April 24, 2014
Contact: Perry Brown, UM provost and vice president for academic affairs, 406-531-1593, 406-243-4689, [email protected]; Stephen Kalm, search committee chair, dean of UM’s College of Visual and Performing Arts, 406-243-4970, [email protected].
MISSOULA – During his lengthy career with National Public Radio, Larry Abramson has covered the fall of the Berlin Wall, chronicled the recovery of New Orleans schools after Hurricane Katrina and analyzed civil liberties turmoil after 9/11.
His next adventure: leading the University of Montana School of Journalism as dean.
Abramson, formerly the national security correspondent for NPR in Washington, D.C., was selected for the position after an extended national search. He will begin his new UM duties July 1. He will replace Denise Dowling, the radio-TV associate professor who has served as interim dean since August 2012.
“Given his range of experience in journalism, I am confident that he will successfully lead UM’s journalism school into the future,” UM Provost Perry Brown said. “It’s exciting to get someone with the breadth of Abramson’s experience in that post as the journalism school celebrates its centennial year.”
Abramson started as national security correspondent in 2012, and he served as NPR’s Jerusalem correspondent in 2013. He was the NPR education correspondent from 2006 to 2011 and NPR senior editor from 1990 to 1997.
In the 1990s, he designed and oversaw the NPR Diversity Initiative, a program to bring more young, minority journalists to public radio.
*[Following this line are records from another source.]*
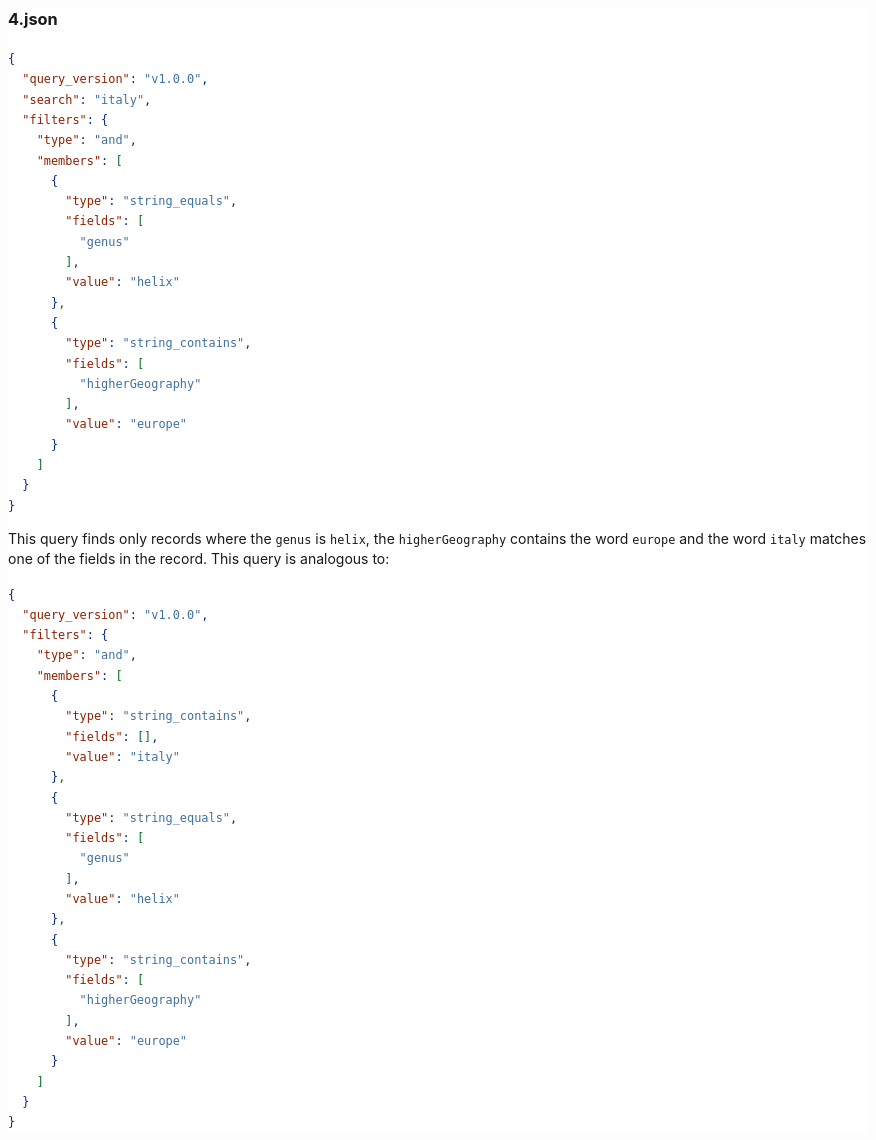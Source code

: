 
### 4.json
```json
{
  "query_version": "v1.0.0",
  "search": "italy",
  "filters": {
    "type": "and",
    "members": [
      {
        "type": "string_equals",
        "fields": [
          "genus"
        ],
        "value": "helix"
      },
      {
        "type": "string_contains",
        "fields": [
          "higherGeography"
        ],
        "value": "europe"
      }
    ]
  }
}
```
This query finds only records where the `genus` is `helix`, the `higherGeography` contains the
word `europe` and the word `italy` matches one of the fields in the record.
This query is analogous to:

```json
{
  "query_version": "v1.0.0",
  "filters": {
    "type": "and",
    "members": [
      {
        "type": "string_contains",
        "fields": [],
        "value": "italy"
      },
      {
        "type": "string_equals",
        "fields": [
          "genus"
        ],
        "value": "helix"
      },
      {
        "type": "string_contains",
        "fields": [
          "higherGeography"
        ],
        "value": "europe"
      }
    ]
  }
}
```
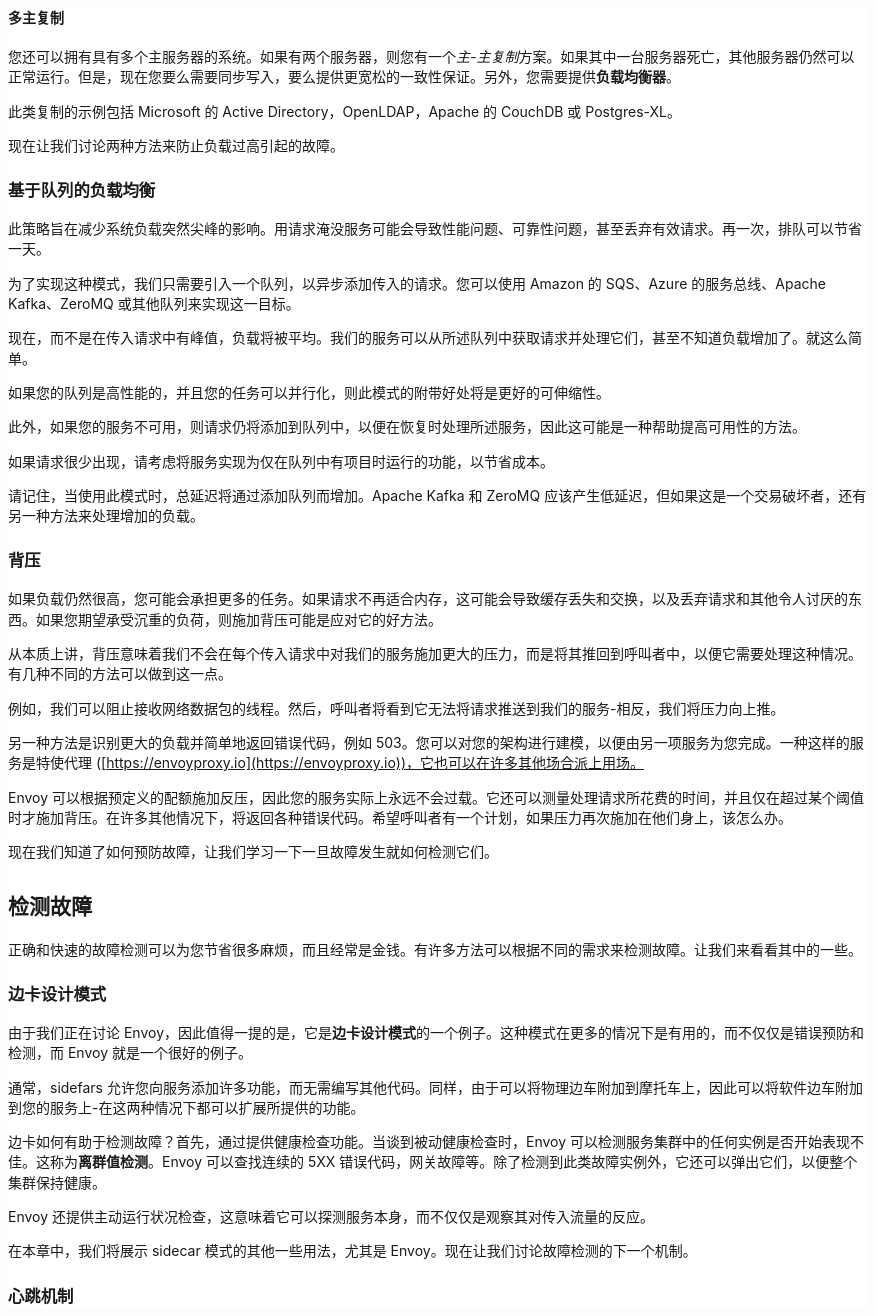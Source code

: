 #### 多主复制

您还可以拥有具有多个主服务器的系统。如果有两个服务器，则您有一个*主-主复制*方案。如果其中一台服务器死亡，其他服务器仍然可以正常运行。但是，现在您要么需要同步写入，要么提供更宽松的一致性保证。另外，您需要提供**负载均衡器**。

此类复制的示例包括 Microsoft 的 Active Directory，OpenLDAP，Apache 的 CouchDB 或 Postgres-XL。

现在让我们讨论两种方法来防止负载过高引起的故障。

### 基于队列的负载均衡

此策略旨在减少系统负载突然尖峰的影响。用请求淹没服务可能会导致性能问题、可靠性问题，甚至丢弃有效请求。再一次，排队可以节省一天。

为了实现这种模式，我们只需要引入一个队列，以异步添加传入的请求。您可以使用 Amazon 的 SQS、Azure 的服务总线、Apache Kafka、ZeroMQ 或其他队列来实现这一目标。

现在，而不是在传入请求中有峰值，负载将被平均。我们的服务可以从所述队列中获取请求并处理它们，甚至不知道负载增加了。就这么简单。

如果您的队列是高性能的，并且您的任务可以并行化，则此模式的附带好处将是更好的可伸缩性。

此外，如果您的服务不可用，则请求仍将添加到队列中，以便在恢复时处理所述服务，因此这可能是一种帮助提高可用性的方法。

如果请求很少出现，请考虑将服务实现为仅在队列中有项目时运行的功能，以节省成本。

请记住，当使用此模式时，总延迟将通过添加队列而增加。Apache Kafka 和 ZeroMQ 应该产生低延迟，但如果这是一个交易破坏者，还有另一种方法来处理增加的负载。

### 背压

如果负载仍然很高，您可能会承担更多的任务。如果请求不再适合内存，这可能会导致缓存丢失和交换，以及丢弃请求和其他令人讨厌的东西。如果您期望承受沉重的负荷，则施加背压可能是应对它的好方法。

从本质上讲，背压意味着我们不会在每个传入请求中对我们的服务施加更大的压力，而是将其推回到呼叫者中，以便它需要处理这种情况。有几种不同的方法可以做到这一点。

例如，我们可以阻止接收网络数据包的线程。然后，呼叫者将看到它无法将请求推送到我们的服务-相反，我们将压力向上推。

另一种方法是识别更大的负载并简单地返回错误代码，例如 503。您可以对您的架构进行建模，以便由另一项服务为您完成。一种这样的服务是特使代理 ([https://envoyproxy.io](https://envoyproxy.io))，它也可以在许多其他场合派上用场。

Envoy 可以根据预定义的配额施加反压，因此您的服务实际上永远不会过载。它还可以测量处理请求所花费的时间，并且仅在超过某个阈值时才施加背压。在许多其他情况下，将返回各种错误代码。希望呼叫者有一个计划，如果压力再次施加在他们身上，该怎么办。

现在我们知道了如何预防故障，让我们学习一下一旦故障发生就如何检测它们。

## 检测故障

正确和快速的故障检测可以为您节省很多麻烦，而且经常是金钱。有许多方法可以根据不同的需求来检测故障。让我们来看看其中的一些。

### 边卡设计模式

由于我们正在讨论 Envoy，因此值得一提的是，它是**边卡设计模式**的一个例子。这种模式在更多的情况下是有用的，而不仅仅是错误预防和检测，而 Envoy 就是一个很好的例子。

通常，sidefars 允许您向服务添加许多功能，而无需编写其他代码。同样，由于可以将物理边车附加到摩托车上，因此可以将软件边车附加到您的服务上-在这两种情况下都可以扩展所提供的功能。

边卡如何有助于检测故障？首先，通过提供健康检查功能。当谈到被动健康检查时，Envoy 可以检测服务集群中的任何实例是否开始表现不佳。这称为**离群值检测**。Envoy 可以查找连续的 5XX 错误代码，网关故障等。除了检测到此类故障实例外，它还可以弹出它们，以便整个集群保持健康。

Envoy 还提供主动运行状况检查，这意味着它可以探测服务本身，而不仅仅是观察其对传入流量的反应。

在本章中，我们将展示 sidecar 模式的其他一些用法，尤其是 Envoy。现在让我们讨论故障检测的下一个机制。

### 心跳机制
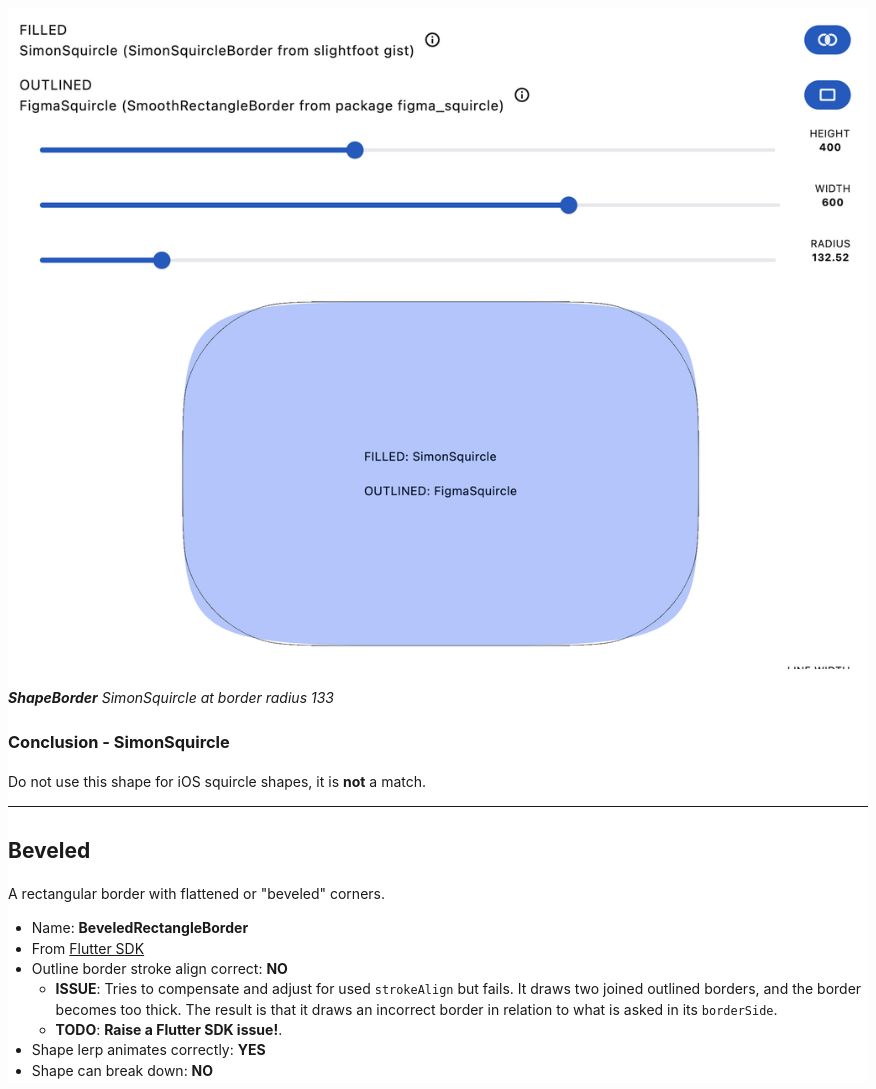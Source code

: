 <img src="https://raw.githubusercontent.com/rydmike/squircle_study/master/assets/simon5.png" alt="simon5"/>

_**ShapeBorder** SimonSquircle at border radius 133_

### Conclusion - SimonSquircle

Do not use this shape for iOS squircle shapes, it is **not** a match.

----

## Beveled

A rectangular border with flattened or "beveled" corners.

* Name: **BeveledRectangleBorder**
* From [Flutter SDK](https://api.flutter.dev/flutter/painting/BeveledRectangleBorder-class.html)
* Outline border stroke align correct: **NO**
    * **ISSUE**: Tries to compensate and adjust for used `strokeAlign` but fails. It draws two joined outlined borders, and the border becomes too thick. The result is that it draws an incorrect border in relation to what is asked in its `borderSide`.
    * **TODO**: **Raise a Flutter SDK issue!**.
* Shape lerp animates correctly: **YES**
* Shape can break down: **NO**

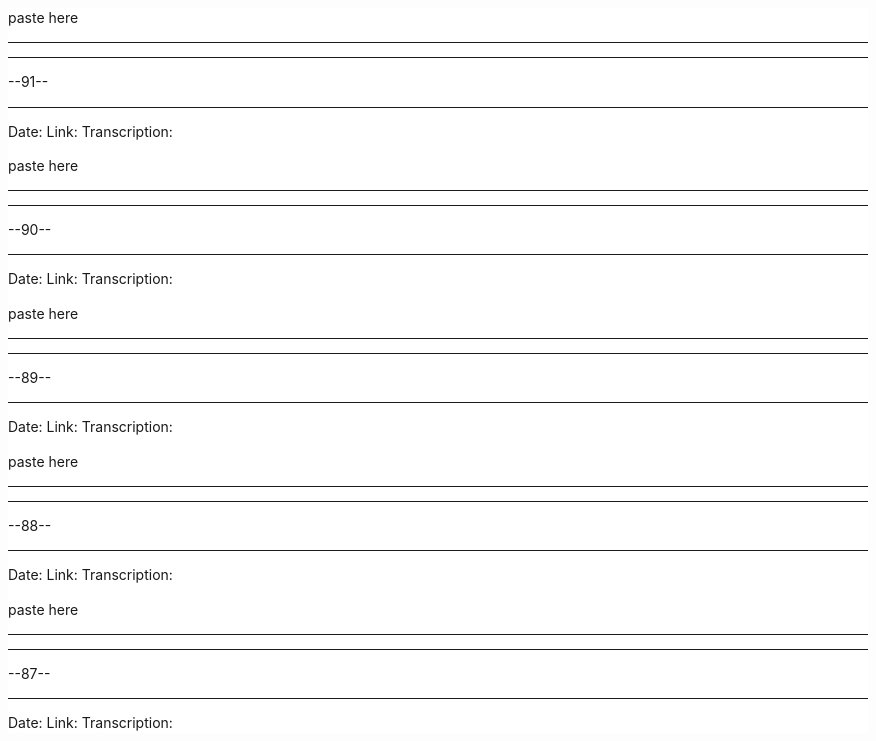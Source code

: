 paste here

----------

-----
--91--

-----
Date:
Link:
Transcription:

paste here

----------

-----
--90--

-----
Date:
Link:
Transcription:

paste here

----------

-----
--89--

-----
Date:
Link:
Transcription:

paste here

----------

-----
--88--

-----
Date:
Link:
Transcription:

paste here

----------

-----
--87--

-----
Date:
Link:
Transcription:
As an educator and teacher, he has designed workshops on radio journalism and reporting ethics.
His accolades include a 2007 Education Writers Association award for a series on reform efforts at Northwestern High School in Baltimore, a 2004 “Cylab” award for coverage of cybersecurity issues, a 1994 Education Writers Association award for a series on Taft High School in Chicago and a 1991 Unity Award for “Crews,” an examination of Latino gangs in New York City.
Abramson holds a master’s and an undergraduate degree in comparative literature from the University of California, Berkeley.